Da uns in unserer analyse die veränderung über die Zeit in zwei Fragen interessiert und diese in der spalte 'first appearance' als string mit dem Monat gespeichert ist, sollte diese spalte einfacher geacht werden. Entweder man gibt die Datum und monateinzeln als Zahlen aus oder man rechnet Jahreszal + Monat/12 als Float zusammen. Da wir an der allgemeinen Entwicklung über einen großen zeitraum hinweg interessiert sind, lohnt sich dieser mehraufwand nicht. Die Datensätz unterscheiden sich in der formatierung der 'first appearance' und müssen deswegen unterschidelich umgeformt werden.

'name'

'name' hat in beiden datensätzen zwei informationen enthalten. Zuerst der Heldenname(wenn vorhanden) und dann kommt der Richtige Name oder Spitzname wenn es einen Heldennamen gab. Diese spalte könte auch umgeformt werden. Dies Umformung halte ich jedoch für eine mit geringer priotitä, da wir keine der leitfragen damit unterstützen. 

### Exercise 2: Handle missing values

If you think this is necessary for the next steps in your analysis, use this part to remove (or impute/replace/edit) missing values.

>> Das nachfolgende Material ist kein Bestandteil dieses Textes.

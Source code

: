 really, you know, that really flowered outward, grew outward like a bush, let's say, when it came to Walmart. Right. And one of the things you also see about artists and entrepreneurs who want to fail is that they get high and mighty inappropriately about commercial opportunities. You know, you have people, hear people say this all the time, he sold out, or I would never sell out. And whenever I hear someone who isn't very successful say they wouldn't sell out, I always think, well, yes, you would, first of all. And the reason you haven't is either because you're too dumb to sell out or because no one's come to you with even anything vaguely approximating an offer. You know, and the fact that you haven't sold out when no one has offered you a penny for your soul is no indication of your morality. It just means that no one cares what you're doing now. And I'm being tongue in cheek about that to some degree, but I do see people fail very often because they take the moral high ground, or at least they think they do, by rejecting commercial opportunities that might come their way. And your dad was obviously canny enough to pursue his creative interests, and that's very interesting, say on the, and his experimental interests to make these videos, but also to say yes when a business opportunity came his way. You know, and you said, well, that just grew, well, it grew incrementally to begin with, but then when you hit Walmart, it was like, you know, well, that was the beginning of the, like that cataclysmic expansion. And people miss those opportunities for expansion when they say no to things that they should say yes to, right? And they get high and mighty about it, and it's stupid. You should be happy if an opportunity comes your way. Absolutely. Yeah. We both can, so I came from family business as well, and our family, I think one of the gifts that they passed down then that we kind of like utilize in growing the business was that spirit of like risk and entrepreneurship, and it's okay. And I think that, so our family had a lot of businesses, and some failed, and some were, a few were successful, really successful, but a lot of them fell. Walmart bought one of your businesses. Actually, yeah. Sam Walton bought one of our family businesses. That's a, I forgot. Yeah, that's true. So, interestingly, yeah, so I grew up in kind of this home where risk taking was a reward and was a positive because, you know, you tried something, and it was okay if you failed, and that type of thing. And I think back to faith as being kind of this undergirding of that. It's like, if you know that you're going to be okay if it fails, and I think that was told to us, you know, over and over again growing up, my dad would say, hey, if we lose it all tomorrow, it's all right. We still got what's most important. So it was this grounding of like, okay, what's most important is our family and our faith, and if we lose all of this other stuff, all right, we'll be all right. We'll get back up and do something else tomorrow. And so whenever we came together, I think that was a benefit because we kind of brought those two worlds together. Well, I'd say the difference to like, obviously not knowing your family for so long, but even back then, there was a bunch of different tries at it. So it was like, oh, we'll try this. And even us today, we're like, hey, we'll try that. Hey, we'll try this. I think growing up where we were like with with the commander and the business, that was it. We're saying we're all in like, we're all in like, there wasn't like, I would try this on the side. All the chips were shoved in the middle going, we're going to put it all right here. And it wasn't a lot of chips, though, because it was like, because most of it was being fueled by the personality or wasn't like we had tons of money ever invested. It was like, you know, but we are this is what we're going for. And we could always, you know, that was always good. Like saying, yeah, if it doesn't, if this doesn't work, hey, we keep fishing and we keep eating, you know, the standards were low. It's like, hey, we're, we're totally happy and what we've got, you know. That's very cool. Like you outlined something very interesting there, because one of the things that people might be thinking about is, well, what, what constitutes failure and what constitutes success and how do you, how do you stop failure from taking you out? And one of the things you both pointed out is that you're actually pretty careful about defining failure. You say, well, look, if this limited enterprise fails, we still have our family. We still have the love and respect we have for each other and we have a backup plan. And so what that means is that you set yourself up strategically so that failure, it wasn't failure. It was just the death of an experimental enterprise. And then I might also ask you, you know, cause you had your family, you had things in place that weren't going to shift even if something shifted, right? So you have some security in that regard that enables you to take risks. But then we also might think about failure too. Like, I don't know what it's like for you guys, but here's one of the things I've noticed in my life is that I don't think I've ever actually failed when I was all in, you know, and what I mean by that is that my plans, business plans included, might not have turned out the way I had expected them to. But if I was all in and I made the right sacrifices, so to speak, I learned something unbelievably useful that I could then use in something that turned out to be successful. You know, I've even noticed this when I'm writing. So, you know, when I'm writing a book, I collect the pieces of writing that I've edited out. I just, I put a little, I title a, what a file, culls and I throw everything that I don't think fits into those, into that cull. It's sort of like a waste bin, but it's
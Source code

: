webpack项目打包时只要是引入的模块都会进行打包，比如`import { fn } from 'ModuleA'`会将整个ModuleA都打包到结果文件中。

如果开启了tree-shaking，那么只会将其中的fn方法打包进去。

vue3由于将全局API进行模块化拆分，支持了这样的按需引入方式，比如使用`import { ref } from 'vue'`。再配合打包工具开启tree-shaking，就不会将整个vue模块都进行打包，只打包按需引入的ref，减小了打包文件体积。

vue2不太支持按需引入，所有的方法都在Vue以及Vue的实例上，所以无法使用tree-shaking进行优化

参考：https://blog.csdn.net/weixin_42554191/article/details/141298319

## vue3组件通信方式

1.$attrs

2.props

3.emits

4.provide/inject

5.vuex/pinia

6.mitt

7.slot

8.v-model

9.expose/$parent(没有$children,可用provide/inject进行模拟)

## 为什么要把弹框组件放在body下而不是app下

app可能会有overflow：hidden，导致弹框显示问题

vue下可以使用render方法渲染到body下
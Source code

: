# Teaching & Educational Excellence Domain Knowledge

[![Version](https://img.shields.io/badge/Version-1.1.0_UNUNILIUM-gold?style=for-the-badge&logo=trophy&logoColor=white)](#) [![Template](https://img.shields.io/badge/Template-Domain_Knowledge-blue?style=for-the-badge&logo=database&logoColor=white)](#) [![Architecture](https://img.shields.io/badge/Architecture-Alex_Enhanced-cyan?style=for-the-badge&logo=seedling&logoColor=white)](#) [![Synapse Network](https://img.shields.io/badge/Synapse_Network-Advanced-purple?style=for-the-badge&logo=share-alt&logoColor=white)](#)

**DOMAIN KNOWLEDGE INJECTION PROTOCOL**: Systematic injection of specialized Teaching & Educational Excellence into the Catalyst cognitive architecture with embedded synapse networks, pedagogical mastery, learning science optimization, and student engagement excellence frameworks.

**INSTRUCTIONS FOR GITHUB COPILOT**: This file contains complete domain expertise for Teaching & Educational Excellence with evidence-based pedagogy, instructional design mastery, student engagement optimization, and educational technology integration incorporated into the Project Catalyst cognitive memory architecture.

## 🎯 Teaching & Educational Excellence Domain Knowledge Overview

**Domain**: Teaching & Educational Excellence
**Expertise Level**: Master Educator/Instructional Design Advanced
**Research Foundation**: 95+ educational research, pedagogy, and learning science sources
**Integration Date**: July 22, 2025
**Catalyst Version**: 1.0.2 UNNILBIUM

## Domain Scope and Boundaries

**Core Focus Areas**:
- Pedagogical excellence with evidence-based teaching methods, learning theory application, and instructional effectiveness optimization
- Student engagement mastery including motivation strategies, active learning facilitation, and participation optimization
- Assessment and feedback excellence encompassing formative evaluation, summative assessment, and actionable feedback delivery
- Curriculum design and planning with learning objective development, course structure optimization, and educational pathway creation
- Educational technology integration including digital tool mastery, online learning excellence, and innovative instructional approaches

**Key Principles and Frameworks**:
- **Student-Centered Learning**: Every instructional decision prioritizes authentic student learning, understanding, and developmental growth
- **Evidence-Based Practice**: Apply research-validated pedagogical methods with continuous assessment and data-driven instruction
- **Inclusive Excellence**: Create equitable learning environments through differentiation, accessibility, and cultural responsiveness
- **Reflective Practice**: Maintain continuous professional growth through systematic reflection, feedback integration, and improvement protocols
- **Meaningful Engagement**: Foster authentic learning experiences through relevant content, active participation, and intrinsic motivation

## Exercise 3: Data conversions
Several columns contain data in a non-ideal format or style.
Apply the following changes:

- `first appearance` --> convert to consistent date format
- add column with only the year of appearance (call the new column: `year`)
- Convert the `name` column into a better, more consistent format. Try to add a proper `superhero_name` and a `real_name` column. So: `"batman (bruce wayne)"` should be split into `"batman"` and `"bruce wayne"`. Don't worry if this won't work for all cases, you are not expected to do (and check) this manually. Simply try to find a good solution that works most of the time.

### Hint:
Sometimes there is no proper Pandas function to do what you need (or we simply are not sure or can't find the right one...).
If you want to do a more complex operation on all entries in a column you can work with the `.apply()` method from Pandas. This fill any given Python function to all elements in a dataframe or column.

```python
def my_special_operation(input_entry):
    # do what you want
    return ouput_entry

# Apply this to ALL entries
my_dataframe.apply(my_special_operation)


# Apply this to all entries in one column
my_dataframe.loc[:, "column_A"].apply(my_special_operation)
```

## Data analysis 1 
Here you should address the two main questions posed at the beginning:
1. How is the male-to-female ratio of superheros (marvel + DC) and how does it change over time?
2. How does this compare between Marvel and DC superheros?

### Exercise 4:
- Please show the appearance of new superheros over time.
- Compare the same for only "male" and "female" superheros. 
- Perform this analysis for `Marvel`, `DC` and both `Marvel_DC`.

Hints: 
- For such a comparison it is often helpful to plot the **ratio** between the two (male:female or female:male).
- When you are interested in trends over time, you are often free to decide how you handle the "time"-component. You can use data for every year, or combine several years etc.
- Optional "nice-to-have": for noisy temporal data it sometimes helps (visually) to also use a **moving average** to smoothen curves.

## Data analysis 2 
Here you should address the two main questions posed at the beginning:
3. How does the look (hair color, eyes ...) change over time?
4. Is there a typical look of a bad superhero and a good superhero?

### Exercise 5:
- Find suitable plots to show if/how superhero hair color and eye color changed over time.
- Answer question no. 4 using visualization as well as a correlation analysis.